Tentang Mansur Samin
Uh, tak ada biodata Mansur Samin di buku ini.
Seingat saya, oleh H.B. Jassin dikumpulkan ke dalam angkatan 66.
Catatan Lain
Kata pengantar berisi panjang lebar
penjelasan penyair. Kata Mansur Samin: “Kumpulan Sajak DENDANG semula
dititipkan ke tangan almarhum Anas Ma’ruf pada tahun 1960. Saya berpesan saat
itu kepada beliau, jika ada penerbit yang berkenan menerbitkan, cukup
berhubungan dengan beliau saja. Kumpulan sajak ini bersuasana dendang pencarian
terhadap hakikat hidup seorang penyair. Tempat terciptanya di beberapa kota
Jawa Tengah, Bali dan Sumatera.”
Paragraf selanjutnya: “Kumpulan
Sajak KABUT semula akan diterbitkan oleh PT Pembangunan. Diserahkan tahun 1962.
Suasana sajak-sajak dalam kumpulan ini mendung berliput duka-cerita akibat
sengketa perang-saudara yang berkobar di kawasan Sumatera Utara. Semua
sajak-sajak dalam kumpulan ini, tercipta di beberapa tempat sekitar Sumatera
Utara.”
Kemudian: “Kumpulan Sajak SENJA
pertama kali diserahkan kepada Bapak HB. Jassin tahun 1964. Pernah kumpulan ini
dipamerkan dalam Pameran Dokumentasi Sastra di TIM. Sajak-sajak panjang dalam
kumpulan ini, bersuasana kerakyatan.
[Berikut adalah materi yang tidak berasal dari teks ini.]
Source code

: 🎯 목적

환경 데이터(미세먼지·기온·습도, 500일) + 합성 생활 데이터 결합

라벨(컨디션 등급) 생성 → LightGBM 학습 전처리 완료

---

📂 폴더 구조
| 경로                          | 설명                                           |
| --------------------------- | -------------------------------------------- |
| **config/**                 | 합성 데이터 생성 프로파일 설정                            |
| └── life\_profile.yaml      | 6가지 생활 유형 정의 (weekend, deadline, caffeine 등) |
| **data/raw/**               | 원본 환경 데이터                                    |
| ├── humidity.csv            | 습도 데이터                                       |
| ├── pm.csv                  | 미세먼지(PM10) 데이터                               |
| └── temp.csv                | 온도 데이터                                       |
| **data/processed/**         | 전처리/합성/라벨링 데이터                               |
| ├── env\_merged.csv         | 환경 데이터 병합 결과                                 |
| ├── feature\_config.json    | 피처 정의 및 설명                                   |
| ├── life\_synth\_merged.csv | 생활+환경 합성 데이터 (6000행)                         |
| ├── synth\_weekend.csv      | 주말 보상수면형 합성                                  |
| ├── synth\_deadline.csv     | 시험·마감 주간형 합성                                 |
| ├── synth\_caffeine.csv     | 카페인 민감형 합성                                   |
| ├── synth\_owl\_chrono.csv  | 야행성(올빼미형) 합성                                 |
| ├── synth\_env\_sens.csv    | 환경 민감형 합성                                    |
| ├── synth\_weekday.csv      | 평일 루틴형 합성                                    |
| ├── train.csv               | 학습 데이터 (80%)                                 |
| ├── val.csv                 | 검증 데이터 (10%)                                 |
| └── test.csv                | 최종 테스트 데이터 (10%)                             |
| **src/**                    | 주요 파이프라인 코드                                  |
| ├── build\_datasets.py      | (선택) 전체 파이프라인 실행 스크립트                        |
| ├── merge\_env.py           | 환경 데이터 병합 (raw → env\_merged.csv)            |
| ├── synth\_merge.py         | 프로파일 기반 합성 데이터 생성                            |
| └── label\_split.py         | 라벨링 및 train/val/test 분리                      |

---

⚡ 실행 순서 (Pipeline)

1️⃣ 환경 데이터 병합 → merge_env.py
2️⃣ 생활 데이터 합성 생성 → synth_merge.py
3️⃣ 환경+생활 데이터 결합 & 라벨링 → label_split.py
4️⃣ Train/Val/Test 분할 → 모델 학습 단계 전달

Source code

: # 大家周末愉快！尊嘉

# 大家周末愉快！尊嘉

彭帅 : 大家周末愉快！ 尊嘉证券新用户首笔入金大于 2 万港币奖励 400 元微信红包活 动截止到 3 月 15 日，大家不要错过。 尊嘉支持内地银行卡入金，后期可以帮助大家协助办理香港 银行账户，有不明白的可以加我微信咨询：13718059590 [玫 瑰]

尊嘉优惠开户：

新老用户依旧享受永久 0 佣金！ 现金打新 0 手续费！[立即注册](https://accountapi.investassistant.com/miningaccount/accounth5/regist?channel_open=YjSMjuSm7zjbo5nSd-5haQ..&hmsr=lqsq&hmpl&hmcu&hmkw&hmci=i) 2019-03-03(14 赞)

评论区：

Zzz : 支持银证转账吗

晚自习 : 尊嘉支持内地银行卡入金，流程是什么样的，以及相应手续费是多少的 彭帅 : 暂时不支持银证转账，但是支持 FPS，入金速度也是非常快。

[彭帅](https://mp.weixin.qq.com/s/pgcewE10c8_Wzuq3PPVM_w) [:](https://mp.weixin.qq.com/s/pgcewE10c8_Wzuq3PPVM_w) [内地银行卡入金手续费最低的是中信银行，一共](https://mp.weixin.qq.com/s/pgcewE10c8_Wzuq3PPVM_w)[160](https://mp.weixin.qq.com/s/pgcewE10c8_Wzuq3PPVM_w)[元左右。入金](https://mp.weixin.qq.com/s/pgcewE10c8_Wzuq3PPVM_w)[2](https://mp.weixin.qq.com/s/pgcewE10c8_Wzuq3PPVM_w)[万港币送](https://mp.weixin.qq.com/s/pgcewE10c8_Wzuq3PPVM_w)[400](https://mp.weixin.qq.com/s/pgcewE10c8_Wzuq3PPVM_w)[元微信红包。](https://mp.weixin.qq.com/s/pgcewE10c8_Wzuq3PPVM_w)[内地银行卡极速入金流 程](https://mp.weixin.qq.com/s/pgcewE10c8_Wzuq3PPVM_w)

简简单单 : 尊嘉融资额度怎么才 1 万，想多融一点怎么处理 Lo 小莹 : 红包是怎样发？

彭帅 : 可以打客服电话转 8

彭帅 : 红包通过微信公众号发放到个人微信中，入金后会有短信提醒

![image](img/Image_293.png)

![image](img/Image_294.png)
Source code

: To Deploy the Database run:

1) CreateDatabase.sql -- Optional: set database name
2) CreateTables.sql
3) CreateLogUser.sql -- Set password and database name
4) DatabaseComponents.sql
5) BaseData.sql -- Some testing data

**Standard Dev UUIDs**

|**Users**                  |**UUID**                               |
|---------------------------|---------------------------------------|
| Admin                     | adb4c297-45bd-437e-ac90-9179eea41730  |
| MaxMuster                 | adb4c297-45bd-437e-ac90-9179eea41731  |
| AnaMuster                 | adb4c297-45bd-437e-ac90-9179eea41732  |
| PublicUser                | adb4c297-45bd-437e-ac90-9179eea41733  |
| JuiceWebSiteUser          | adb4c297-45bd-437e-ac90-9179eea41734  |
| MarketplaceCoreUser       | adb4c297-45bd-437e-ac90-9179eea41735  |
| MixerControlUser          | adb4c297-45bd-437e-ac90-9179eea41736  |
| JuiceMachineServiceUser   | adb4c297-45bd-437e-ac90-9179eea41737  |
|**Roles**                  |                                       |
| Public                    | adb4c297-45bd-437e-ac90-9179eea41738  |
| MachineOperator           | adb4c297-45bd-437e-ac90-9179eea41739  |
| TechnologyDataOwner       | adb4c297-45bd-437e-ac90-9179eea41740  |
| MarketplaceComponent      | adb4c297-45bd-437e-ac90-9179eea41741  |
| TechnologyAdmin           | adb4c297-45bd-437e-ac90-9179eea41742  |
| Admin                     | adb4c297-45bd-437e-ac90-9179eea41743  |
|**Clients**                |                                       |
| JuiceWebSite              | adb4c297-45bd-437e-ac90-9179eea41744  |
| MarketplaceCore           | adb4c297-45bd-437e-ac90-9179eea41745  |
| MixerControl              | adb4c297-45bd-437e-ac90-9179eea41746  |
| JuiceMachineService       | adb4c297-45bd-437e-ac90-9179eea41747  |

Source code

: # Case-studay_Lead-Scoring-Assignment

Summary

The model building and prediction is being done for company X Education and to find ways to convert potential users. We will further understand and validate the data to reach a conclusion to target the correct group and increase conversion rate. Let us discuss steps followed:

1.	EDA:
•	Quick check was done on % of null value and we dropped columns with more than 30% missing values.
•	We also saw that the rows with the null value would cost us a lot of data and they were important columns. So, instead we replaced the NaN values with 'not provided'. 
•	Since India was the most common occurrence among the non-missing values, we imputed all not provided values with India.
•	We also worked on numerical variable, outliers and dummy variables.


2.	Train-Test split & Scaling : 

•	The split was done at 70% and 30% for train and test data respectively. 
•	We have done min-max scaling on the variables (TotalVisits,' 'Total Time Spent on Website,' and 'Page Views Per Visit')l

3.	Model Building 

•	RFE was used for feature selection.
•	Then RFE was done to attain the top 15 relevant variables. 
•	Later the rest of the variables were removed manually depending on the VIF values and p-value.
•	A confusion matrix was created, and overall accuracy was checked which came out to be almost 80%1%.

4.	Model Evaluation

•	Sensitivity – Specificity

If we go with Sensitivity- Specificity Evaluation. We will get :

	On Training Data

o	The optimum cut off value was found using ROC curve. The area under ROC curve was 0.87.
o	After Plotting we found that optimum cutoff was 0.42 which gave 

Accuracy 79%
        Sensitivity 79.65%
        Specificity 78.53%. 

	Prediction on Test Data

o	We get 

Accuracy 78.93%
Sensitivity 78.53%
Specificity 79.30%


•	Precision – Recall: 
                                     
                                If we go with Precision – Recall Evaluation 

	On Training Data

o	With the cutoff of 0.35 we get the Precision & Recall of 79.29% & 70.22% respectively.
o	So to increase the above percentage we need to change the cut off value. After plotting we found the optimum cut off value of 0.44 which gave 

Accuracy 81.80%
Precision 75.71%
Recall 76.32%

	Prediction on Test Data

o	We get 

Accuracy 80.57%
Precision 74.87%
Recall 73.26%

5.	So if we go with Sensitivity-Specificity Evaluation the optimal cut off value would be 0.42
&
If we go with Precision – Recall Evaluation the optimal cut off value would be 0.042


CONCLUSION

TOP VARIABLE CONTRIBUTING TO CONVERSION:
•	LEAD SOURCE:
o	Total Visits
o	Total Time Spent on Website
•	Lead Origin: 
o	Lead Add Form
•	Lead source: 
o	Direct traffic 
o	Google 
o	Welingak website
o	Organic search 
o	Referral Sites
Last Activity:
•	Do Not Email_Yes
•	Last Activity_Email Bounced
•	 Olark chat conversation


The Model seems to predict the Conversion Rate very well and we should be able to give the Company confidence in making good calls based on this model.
Karena khazanah penciptaannya dari jiwa
rakyat yang tersebar di kepulauan Nusantara. Selesai dikerjakan di Surakarta
dan Jakarta. Tentu saja dalam mengerjakannya makan waktu yang lama, mengingat
sumbernya berupa bacaan dan lisan yang masih bermain dan beredar dari mulut ke
mulut rakyat.”
Lalu kata penyair: “Pada tahun 1967
saya himpun menjadi sebuah kumpulan sajak. Berhari-hari Kumpulan Sajak ini saya
kepit mapnya sambil mengedari beberapa penerbit di Ibukota guna menawarkannya
untuk diterbitkan. Suatu ketika saya mengepit map kumpulan sajak itu dalam berkunjung
ke rumah Bapak H. Adam Malik almarhum dengan keperluan menawarkan lukisan
seorang teman pelukis kepada beliau. Sambil berbincang-bincang tentang lukisan,
beliau menanyakan map apa yang saya kepit sejak tadi. Sesudah saya tunjukkan
pada beliau, sambil tersenyum beliau menyuruh tinggalkan. Setahun kemudian
tepatnya tahun 1968 kumpulan sajak itu saya ambil kembali dari tangan beliau
dan disuruh antarkan ke penerbit Gunung Agung.”
“Kumpulan Sajak ini saya serahkan ke
penerbit Gunung Agung tahun 1968. Setahun kemudian antara saya dengan penerbit
menandatangani surat perjanjian penerbitannya. Dan kini setalah menempuh
perjalan yang panjang, kumpulan tiga sajak ini, saya persembahkan ke tengah
bumi persada sastra Indonesia.”
Yap, saya menarik nafas panjang.
Betapa panjang perjalanan buku ini. Jika kontrak kerjasama terjadi tahun 1969,
dan kata pengantar bertanggal 1 Oktober 1985, maka ada rentang waktu 16 tahun
manuskrip sajak ini teronggok. Yang paling mudah dikenali dari 3 kumpulan ini
adalah SENJA. Semua puisinya panjang-panjang dan bercerita.